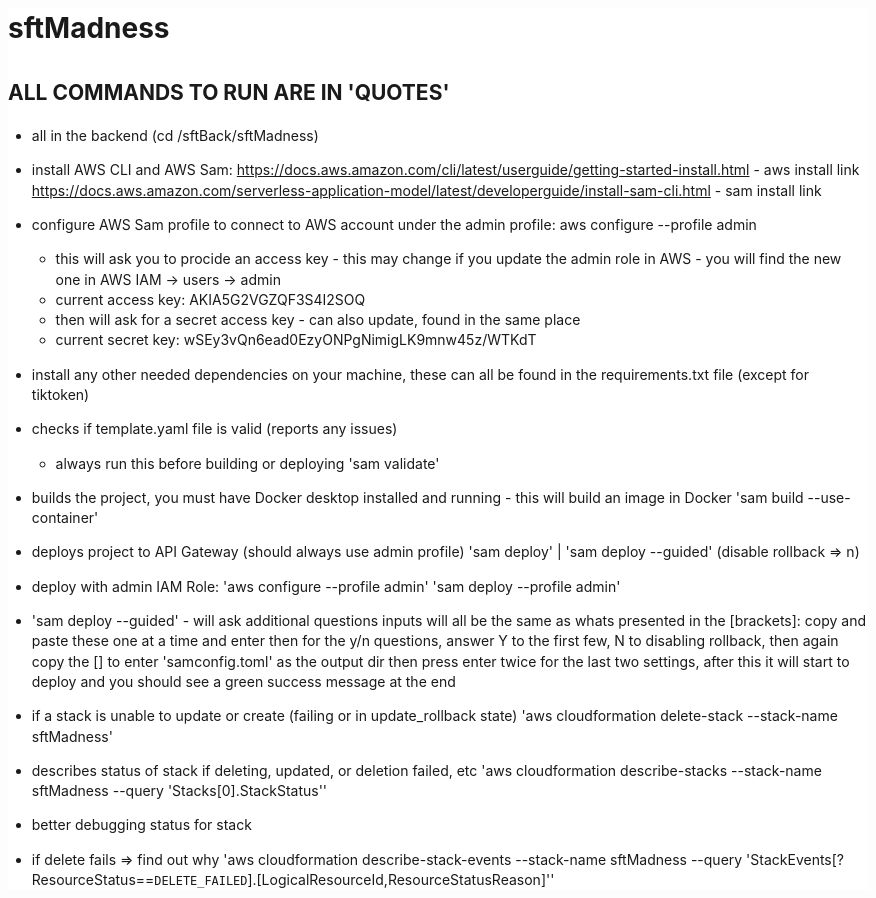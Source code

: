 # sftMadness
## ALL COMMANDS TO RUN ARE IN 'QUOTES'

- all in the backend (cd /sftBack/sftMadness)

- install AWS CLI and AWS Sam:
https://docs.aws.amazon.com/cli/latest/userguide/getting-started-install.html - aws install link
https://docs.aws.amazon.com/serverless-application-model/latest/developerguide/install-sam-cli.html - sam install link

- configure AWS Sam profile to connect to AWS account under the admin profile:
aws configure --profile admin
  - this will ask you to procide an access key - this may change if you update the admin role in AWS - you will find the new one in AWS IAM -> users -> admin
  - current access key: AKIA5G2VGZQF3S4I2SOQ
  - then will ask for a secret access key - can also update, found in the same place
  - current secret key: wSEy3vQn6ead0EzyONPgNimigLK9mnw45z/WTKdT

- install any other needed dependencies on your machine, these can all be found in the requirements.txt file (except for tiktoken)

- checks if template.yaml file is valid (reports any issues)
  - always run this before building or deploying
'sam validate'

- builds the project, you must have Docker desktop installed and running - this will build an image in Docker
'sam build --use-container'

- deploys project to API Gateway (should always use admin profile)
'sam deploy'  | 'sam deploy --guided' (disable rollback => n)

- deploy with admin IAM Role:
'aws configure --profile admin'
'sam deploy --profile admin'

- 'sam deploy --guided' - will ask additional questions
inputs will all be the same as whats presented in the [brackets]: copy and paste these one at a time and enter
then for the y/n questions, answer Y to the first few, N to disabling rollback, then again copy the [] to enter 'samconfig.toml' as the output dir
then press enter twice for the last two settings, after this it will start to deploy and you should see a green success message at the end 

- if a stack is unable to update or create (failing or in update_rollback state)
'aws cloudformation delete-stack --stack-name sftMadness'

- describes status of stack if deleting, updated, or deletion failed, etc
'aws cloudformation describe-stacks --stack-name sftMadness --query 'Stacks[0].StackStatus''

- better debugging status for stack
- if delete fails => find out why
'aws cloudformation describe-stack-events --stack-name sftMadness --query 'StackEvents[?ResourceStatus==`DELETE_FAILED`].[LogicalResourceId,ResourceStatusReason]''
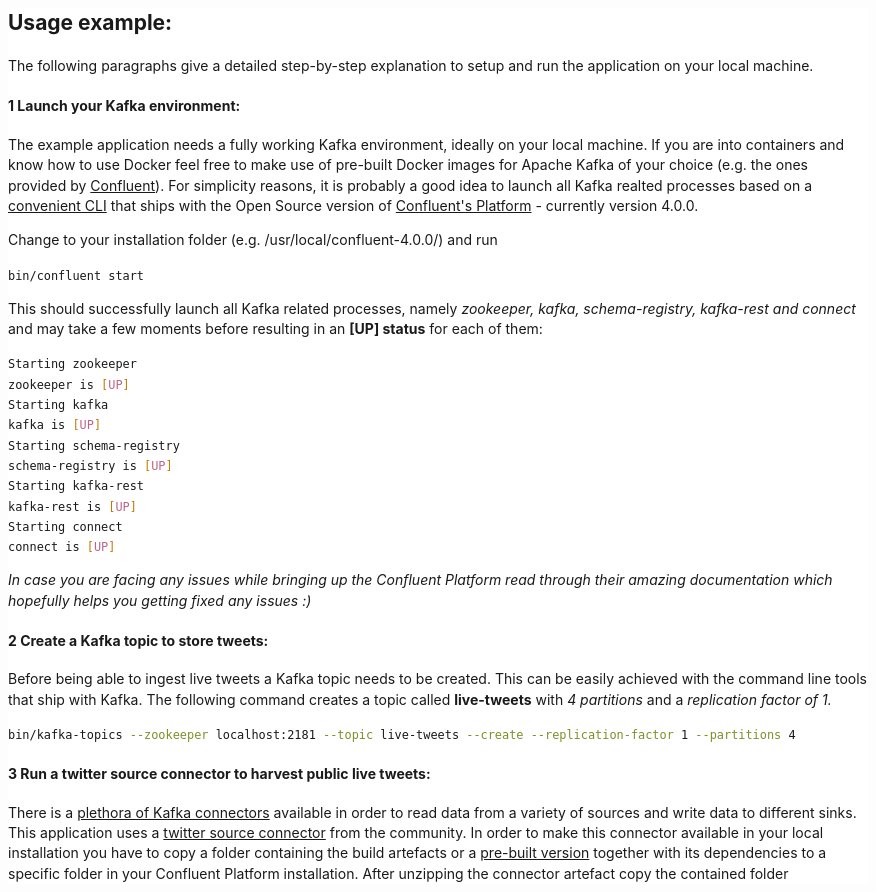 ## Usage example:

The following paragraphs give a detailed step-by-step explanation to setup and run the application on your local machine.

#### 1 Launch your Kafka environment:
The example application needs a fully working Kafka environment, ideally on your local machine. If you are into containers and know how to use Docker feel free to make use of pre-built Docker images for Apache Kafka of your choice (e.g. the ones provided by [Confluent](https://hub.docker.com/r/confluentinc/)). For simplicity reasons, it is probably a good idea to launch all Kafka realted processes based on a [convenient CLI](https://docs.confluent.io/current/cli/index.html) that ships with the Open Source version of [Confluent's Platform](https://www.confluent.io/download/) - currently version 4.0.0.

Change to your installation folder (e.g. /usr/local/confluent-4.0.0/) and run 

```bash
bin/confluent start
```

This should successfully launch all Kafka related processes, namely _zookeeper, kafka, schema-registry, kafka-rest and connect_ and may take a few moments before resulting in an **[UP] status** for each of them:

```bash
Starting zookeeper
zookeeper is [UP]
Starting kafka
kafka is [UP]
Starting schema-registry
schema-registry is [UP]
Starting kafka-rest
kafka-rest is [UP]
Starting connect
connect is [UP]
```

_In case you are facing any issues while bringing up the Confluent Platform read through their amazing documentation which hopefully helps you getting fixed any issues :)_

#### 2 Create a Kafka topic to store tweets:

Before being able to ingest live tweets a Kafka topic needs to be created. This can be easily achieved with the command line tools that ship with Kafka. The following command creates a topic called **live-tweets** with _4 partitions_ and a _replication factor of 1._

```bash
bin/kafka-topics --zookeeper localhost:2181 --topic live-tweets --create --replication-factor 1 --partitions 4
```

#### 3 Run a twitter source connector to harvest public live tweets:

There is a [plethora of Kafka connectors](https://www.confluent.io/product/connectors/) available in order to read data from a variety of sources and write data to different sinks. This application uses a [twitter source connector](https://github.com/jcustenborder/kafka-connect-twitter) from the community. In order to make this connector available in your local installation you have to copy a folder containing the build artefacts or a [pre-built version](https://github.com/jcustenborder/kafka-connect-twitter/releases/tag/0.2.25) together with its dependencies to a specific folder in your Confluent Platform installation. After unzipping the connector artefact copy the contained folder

**********

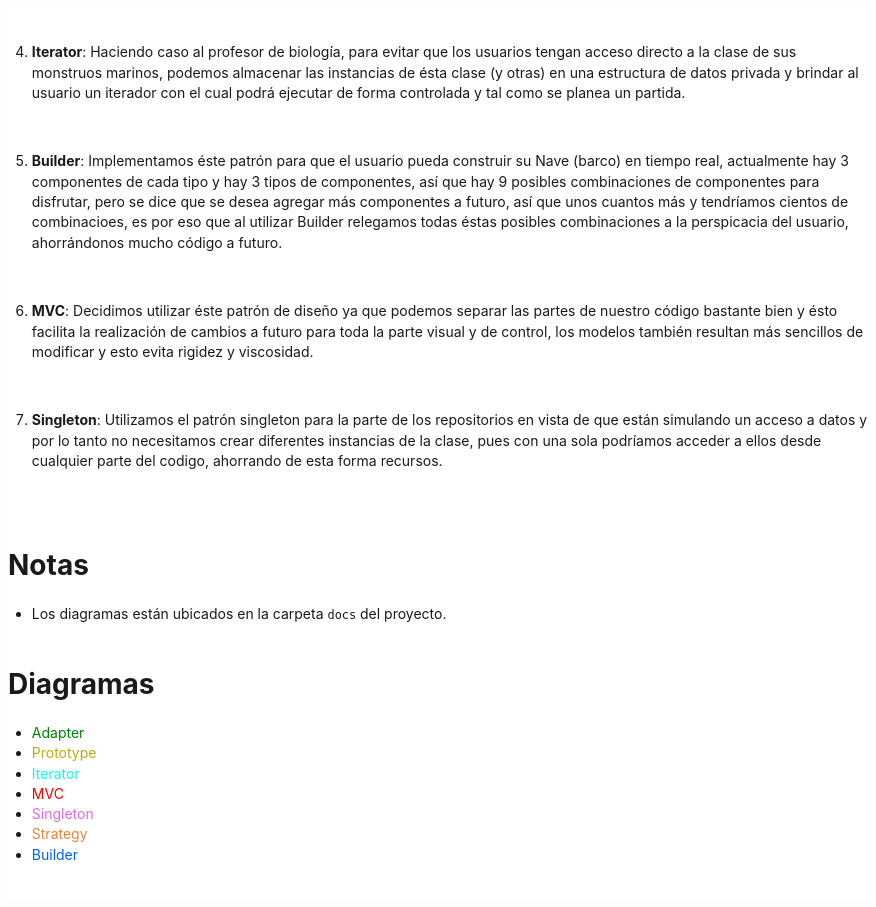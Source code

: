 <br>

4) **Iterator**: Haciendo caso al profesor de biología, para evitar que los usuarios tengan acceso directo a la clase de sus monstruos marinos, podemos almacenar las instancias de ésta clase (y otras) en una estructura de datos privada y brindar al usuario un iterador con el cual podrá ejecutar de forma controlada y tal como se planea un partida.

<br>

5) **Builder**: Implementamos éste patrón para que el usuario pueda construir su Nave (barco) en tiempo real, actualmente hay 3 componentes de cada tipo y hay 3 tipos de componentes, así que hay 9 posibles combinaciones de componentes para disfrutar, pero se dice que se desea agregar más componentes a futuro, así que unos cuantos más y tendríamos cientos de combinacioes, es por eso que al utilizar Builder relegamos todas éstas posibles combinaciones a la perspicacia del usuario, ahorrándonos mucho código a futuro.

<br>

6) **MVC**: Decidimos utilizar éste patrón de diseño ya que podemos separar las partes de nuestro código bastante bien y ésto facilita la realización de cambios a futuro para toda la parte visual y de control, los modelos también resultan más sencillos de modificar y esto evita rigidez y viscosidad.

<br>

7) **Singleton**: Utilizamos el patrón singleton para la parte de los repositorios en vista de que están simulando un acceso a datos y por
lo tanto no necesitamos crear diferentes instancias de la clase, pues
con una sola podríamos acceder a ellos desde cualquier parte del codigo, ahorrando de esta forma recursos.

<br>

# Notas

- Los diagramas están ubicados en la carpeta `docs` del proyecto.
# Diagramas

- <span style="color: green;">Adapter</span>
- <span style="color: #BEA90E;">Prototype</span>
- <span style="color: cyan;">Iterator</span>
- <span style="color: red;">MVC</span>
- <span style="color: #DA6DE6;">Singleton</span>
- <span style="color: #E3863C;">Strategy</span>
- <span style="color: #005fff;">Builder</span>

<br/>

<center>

**********

Task to carry out -
If a line in the records has the word "Builder", copy that line.

Reply -
5) **Builder**: Implementamos éste patrón para que el usuario pueda construir su Nave (barco) en tiempo real, actualmente hay 3 componentes de cada tipo y hay 3 tipos de componentes, así que hay 9 posibles combinaciones de componentes para disfrutar, pero se dice que se desea agregar más componentes a futuro, así que unos cuantos más y tendríamos cientos de combinacioes, es por eso que al utilizar Builder relegamos todas éstas posibles combinaciones a la perspicacia del usuario, ahorrándonos mucho código a futuro.
- <span style="color: #005fff;">Builder</span>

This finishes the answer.